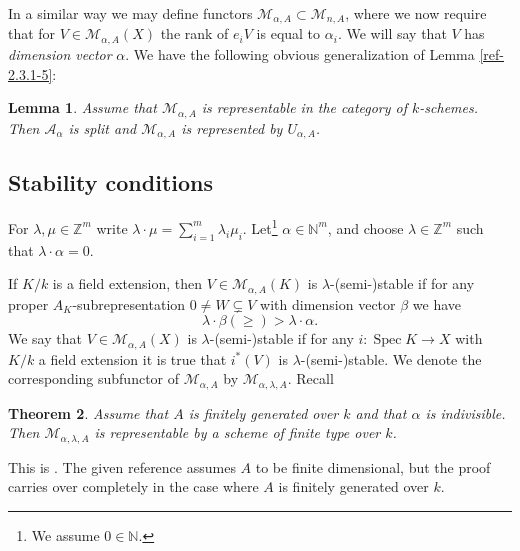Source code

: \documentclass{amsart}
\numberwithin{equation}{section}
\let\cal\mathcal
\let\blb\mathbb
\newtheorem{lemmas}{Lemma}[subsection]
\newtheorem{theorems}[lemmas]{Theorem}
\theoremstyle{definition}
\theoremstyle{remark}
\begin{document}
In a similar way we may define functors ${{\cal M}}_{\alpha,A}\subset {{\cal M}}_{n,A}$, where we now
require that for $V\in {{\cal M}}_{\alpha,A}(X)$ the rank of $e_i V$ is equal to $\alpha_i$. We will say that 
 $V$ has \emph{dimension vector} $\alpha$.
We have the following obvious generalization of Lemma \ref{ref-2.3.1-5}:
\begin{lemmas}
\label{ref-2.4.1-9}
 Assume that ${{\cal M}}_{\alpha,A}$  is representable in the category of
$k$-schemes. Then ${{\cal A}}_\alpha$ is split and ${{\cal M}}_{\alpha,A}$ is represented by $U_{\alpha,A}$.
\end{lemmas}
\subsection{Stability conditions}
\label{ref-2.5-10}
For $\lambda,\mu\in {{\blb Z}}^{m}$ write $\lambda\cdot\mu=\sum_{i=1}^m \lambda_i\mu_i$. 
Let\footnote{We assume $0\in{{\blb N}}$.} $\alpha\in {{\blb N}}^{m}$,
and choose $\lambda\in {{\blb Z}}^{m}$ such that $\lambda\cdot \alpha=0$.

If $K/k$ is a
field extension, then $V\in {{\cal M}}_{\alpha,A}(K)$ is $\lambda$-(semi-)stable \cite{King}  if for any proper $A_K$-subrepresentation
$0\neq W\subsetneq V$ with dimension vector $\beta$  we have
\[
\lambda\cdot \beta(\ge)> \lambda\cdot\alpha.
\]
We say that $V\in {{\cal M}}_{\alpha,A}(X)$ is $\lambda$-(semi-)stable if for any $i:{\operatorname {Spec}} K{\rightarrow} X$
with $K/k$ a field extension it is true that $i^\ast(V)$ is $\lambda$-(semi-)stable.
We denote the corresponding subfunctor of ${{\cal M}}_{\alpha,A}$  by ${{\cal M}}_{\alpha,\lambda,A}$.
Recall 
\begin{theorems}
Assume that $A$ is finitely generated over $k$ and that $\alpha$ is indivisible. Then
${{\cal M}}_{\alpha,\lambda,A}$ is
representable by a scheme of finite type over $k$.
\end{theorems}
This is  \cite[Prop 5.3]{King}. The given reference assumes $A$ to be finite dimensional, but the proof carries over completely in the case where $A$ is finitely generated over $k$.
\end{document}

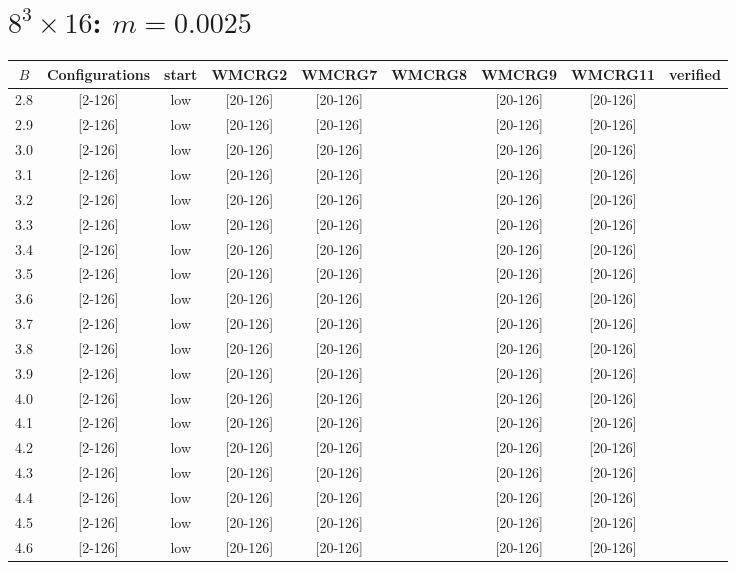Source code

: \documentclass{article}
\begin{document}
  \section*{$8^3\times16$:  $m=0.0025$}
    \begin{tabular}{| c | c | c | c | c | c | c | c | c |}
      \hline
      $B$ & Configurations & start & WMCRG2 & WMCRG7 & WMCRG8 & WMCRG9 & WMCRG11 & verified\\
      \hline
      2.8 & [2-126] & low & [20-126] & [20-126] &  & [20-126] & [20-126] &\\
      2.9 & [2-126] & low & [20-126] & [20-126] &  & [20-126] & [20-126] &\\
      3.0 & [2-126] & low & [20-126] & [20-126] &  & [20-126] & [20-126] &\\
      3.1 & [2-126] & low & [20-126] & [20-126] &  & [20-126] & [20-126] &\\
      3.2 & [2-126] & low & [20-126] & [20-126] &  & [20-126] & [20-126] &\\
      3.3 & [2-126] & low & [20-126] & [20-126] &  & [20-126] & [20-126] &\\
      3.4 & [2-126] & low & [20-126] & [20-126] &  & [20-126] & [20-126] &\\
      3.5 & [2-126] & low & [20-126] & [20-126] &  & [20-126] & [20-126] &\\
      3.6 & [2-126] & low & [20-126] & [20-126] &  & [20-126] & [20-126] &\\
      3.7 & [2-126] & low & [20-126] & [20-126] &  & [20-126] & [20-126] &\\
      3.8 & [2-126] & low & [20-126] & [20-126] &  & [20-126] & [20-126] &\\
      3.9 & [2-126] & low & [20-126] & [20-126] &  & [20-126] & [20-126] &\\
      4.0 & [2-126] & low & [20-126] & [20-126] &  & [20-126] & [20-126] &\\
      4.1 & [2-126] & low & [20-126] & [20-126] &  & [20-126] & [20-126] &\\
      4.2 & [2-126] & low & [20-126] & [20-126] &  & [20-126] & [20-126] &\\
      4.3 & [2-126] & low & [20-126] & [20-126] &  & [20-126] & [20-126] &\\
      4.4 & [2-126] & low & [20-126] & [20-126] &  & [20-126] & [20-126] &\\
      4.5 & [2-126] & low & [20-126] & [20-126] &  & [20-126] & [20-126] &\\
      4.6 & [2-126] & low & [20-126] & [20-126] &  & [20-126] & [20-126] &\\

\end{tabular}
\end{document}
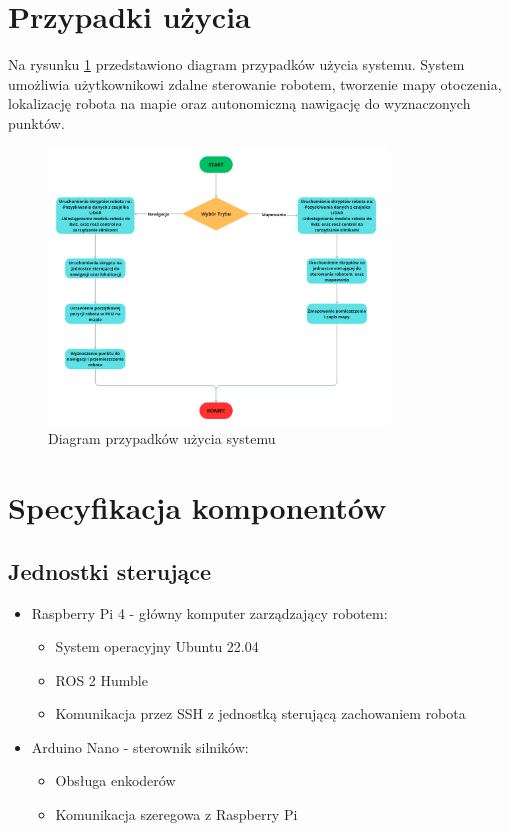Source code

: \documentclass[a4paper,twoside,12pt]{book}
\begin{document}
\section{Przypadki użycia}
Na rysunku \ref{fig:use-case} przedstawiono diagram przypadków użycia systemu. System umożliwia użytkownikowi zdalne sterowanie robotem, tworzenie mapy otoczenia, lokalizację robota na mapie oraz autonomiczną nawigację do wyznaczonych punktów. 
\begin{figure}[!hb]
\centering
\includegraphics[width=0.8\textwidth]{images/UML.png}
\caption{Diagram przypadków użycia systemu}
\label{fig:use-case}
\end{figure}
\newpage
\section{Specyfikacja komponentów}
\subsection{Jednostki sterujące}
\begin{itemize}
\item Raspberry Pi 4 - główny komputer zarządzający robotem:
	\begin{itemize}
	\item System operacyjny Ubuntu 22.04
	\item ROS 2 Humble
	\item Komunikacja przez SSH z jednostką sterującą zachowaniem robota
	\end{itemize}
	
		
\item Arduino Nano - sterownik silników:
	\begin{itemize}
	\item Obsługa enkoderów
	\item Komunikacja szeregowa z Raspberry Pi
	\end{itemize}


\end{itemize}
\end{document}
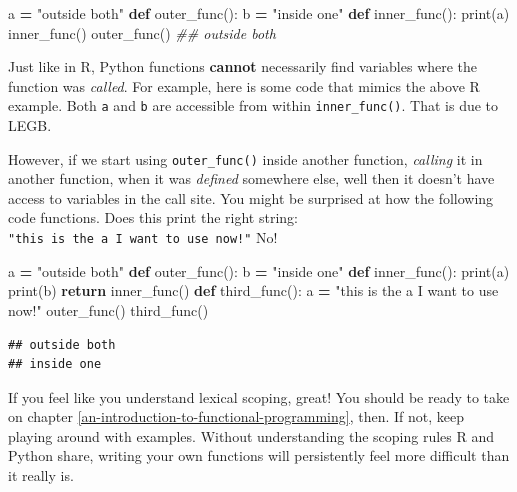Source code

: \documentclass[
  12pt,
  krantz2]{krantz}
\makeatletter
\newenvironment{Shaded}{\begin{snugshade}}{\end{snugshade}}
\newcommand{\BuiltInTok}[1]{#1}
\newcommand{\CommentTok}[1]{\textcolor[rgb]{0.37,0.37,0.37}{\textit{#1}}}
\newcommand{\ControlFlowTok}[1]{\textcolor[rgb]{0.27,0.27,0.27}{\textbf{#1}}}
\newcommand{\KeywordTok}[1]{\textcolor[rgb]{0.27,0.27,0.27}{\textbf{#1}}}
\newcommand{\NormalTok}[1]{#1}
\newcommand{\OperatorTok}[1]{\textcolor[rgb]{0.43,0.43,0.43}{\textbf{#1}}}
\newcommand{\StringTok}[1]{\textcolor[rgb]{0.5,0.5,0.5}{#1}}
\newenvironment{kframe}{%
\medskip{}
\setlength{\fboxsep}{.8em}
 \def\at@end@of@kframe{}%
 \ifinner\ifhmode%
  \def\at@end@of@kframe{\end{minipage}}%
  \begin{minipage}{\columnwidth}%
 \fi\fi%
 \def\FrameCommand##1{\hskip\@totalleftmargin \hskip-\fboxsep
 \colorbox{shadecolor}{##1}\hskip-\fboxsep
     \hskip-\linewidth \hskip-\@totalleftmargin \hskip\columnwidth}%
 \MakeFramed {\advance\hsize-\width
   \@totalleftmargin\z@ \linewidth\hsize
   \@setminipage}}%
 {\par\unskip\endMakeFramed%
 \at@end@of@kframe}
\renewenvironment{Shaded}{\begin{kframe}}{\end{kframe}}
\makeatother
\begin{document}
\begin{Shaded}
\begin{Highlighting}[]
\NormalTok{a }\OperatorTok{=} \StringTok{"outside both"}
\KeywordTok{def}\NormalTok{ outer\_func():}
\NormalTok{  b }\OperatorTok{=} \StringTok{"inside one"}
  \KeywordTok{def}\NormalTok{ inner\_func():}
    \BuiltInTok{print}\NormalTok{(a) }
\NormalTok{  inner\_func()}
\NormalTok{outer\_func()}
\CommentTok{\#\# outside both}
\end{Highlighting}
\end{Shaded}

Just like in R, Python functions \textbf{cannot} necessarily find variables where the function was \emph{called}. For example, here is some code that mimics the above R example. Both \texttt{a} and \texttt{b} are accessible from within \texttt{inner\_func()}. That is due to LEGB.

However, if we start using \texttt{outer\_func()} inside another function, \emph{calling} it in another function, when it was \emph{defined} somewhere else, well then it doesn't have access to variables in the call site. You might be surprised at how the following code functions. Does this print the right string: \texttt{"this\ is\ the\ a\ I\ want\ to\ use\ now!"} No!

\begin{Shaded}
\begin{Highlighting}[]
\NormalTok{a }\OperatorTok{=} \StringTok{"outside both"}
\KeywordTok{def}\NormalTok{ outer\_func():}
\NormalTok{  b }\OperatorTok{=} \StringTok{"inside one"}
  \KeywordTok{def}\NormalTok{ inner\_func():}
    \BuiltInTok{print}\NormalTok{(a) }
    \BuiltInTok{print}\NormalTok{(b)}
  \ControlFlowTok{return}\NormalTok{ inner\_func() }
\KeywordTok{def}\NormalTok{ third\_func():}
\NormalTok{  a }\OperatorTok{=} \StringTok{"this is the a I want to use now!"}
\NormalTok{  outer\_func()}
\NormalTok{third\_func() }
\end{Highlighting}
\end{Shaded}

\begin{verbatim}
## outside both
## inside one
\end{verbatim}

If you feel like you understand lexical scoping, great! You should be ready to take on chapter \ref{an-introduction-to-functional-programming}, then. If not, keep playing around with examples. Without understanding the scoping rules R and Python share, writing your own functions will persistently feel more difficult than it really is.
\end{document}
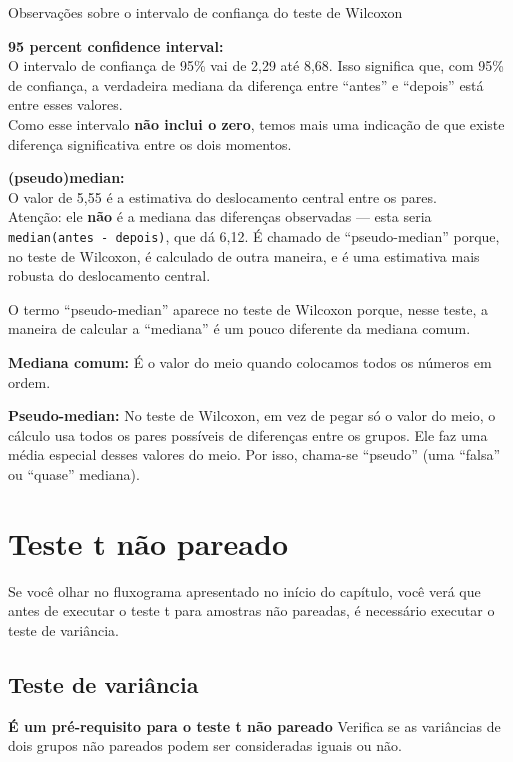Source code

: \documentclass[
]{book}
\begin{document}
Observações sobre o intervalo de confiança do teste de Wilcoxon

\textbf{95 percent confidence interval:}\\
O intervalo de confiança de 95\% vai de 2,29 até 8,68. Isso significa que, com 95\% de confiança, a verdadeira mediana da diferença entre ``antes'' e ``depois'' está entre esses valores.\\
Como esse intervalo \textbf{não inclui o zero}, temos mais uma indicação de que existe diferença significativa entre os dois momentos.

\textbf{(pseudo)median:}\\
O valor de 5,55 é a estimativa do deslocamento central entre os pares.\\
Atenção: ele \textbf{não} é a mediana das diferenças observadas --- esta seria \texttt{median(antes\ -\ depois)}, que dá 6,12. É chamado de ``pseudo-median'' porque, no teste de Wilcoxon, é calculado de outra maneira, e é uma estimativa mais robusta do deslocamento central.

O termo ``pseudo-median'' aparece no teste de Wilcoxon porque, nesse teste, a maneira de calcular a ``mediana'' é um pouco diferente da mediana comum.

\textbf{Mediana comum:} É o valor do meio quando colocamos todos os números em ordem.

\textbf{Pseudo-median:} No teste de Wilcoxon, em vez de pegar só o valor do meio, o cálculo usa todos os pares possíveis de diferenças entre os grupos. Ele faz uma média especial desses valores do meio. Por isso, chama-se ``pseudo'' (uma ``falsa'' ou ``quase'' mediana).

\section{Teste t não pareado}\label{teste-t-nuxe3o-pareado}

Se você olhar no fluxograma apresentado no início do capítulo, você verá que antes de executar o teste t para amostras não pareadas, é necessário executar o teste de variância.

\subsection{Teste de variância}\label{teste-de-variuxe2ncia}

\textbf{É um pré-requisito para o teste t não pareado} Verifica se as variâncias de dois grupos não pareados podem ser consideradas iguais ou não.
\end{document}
──────
ABOUT THIS EXERCISE:
What lines in the listing above hold the string "entre"? List them.

RESULT OF THE TASK:
O intervalo de confiança de 95\% vai de 2,29 até 8,68. Isso significa que, com 95\% de confiança, a verdadeira mediana da diferença entre ``antes'' e ``depois'' está entre esses valores.\\
Como esse intervalo \textbf{não inclui o zero}, temos mais uma indicação de que existe diferença significativa entre os dois momentos.
O valor de 5,55 é a estimativa do deslocamento central entre os pares.\\
\textbf{Pseudo-median:} No teste de Wilcoxon, em vez de pegar só o valor do meio, o cálculo usa todos os pares possíveis de diferenças entre os grupos. Ele faz uma média especial desses valores do meio. Por isso, chama-se ``pseudo'' (uma ``falsa'' ou ``quase'' mediana).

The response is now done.